> **Task item**:
Omit all pictures, then print the entries exactly.

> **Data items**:
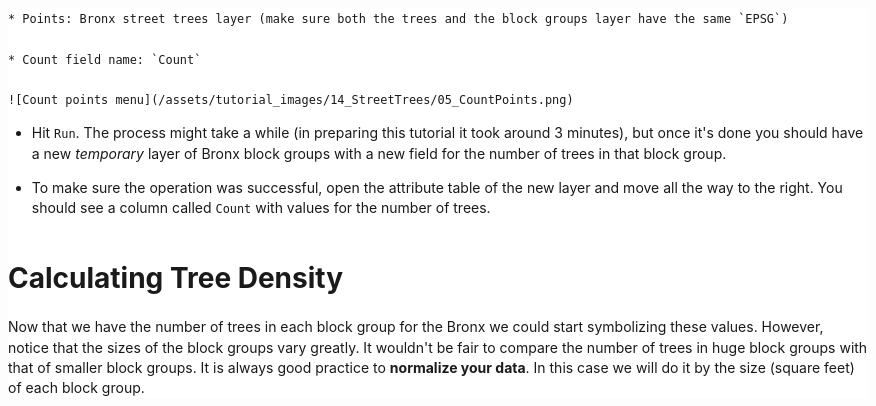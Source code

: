     * Points: Bronx street trees layer (make sure both the trees and the block groups layer have the same `EPSG`)

    * Count field name: `Count`

    ![Count points menu](/assets/tutorial_images/14_StreetTrees/05_CountPoints.png)

* Hit `Run`. The process might take a while (in preparing this tutorial it took around 3 minutes), but once it's done you should have a new *temporary* layer of Bronx block groups with a new field for the number of trees in that block group.

* To make sure the operation was successful, open the attribute table of the new layer and move all the way to the right. You should see a column called `Count` with values for the number of trees.

# Calculating Tree Density
Now that we have the number of trees in each block group for the Bronx we could start symbolizing these values. However, notice that the sizes of the block groups vary greatly. It wouldn't be fair to compare the number of trees in huge block groups with that of smaller block groups. It is always good practice to **normalize your data**. In this case we will do it by the size (square feet) of each block group.
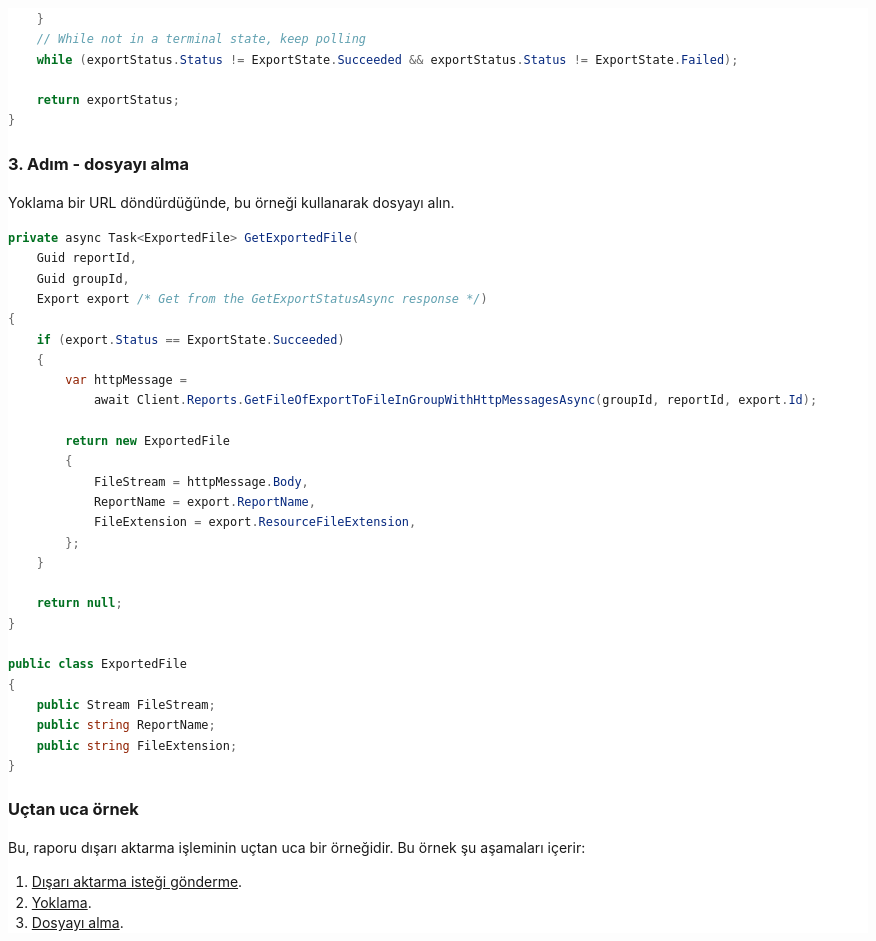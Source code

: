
 ```csharp
    }
    // While not in a terminal state, keep polling
    while (exportStatus.Status != ExportState.Succeeded && exportStatus.Status != ExportState.Failed);

    return exportStatus;
}
```

### <a name="step-3---getting-the-file"></a>3\. Adım - dosyayı alma

Yoklama bir URL döndürdüğünde, bu örneği kullanarak dosyayı alın.

```csharp
private async Task<ExportedFile> GetExportedFile(
    Guid reportId,
    Guid groupId,
    Export export /* Get from the GetExportStatusAsync response */)
{
    if (export.Status == ExportState.Succeeded)
    {
        var httpMessage = 
            await Client.Reports.GetFileOfExportToFileInGroupWithHttpMessagesAsync(groupId, reportId, export.Id);

        return new ExportedFile
        {
            FileStream = httpMessage.Body,
            ReportName = export.ReportName,
            FileExtension = export.ResourceFileExtension,
        };
    }

    return null;
}

public class ExportedFile
{
    public Stream FileStream;
    public string ReportName;
    public string FileExtension;
}
```

### <a name="end-to-end-example"></a>Uçtan uca örnek

Bu, raporu dışarı aktarma işleminin uçtan uca bir örneğidir. Bu örnek şu aşamaları içerir:
1. [Dışarı aktarma isteği gönderme](#step-1---sending-an-export-request).
2. [Yoklama](#step-2---polling).
3. [Dosyayı alma](#step-3---getting-the-file).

> **Output of the exercise**:
Source code

:     * Points: Bronx street trees layer (make sure both the trees and the block groups layer have the same `EPSG`)

    * Count field name: `Count`

    ![Count points menu](/assets/tutorial_images/14_StreetTrees/05_CountPoints.png)

* Hit `Run`. The process might take a while (in preparing this tutorial it took around 3 minutes), but once it's done you should have a new *temporary* layer of Bronx block groups with a new field for the number of trees in that block group.

* To make sure the operation was successful, open the attribute table of the new layer and move all the way to the right. You should see a column called `Count` with values for the number of trees.

# Calculating Tree Density
Now that we have the number of trees in each block group for the Bronx we could start symbolizing these values. However, notice that the sizes of the block groups vary greatly. It wouldn't be fair to compare the number of trees in huge block groups with that of smaller block groups. It is always good practice to **normalize your data**. In this case we will do it by the size (square feet) of each block group.
Source code

:
 ```csharp
    }
    // While not in a terminal state, keep polling
    while (exportStatus.Status != ExportState.Succeeded && exportStatus.Status != ExportState.Failed);

    return exportStatus;
}
```

### <a name="step-3---getting-the-file"></a>3\. Adım - dosyayı alma

Yoklama bir URL döndürdüğünde, bu örneği kullanarak dosyayı alın.

```csharp
private async Task<ExportedFile> GetExportedFile(
    Guid reportId,
    Guid groupId,
    Export export /* Get from the GetExportStatusAsync response */)
{
    if (export.Status == ExportState.Succeeded)
    {
        var httpMessage = 
            await Client.Reports.GetFileOfExportToFileInGroupWithHttpMessagesAsync(groupId, reportId, export.Id);

        return new ExportedFile
        {
            FileStream = httpMessage.Body,
            ReportName = export.ReportName,
            FileExtension = export.ResourceFileExtension,
        };
    }

    return null;
}

public class ExportedFile
{
    public Stream FileStream;
    public string ReportName;
    public string FileExtension;
}
```

### <a name="end-to-end-example"></a>Uçtan uca örnek

Bu, raporu dışarı aktarma işleminin uçtan uca bir örneğidir. Bu örnek şu aşamaları içerir:
1. [Dışarı aktarma isteği gönderme](#step-1---sending-an-export-request).
2. [Yoklama](#step-2---polling).
3. [Dosyayı alma](#step-3---getting-the-file).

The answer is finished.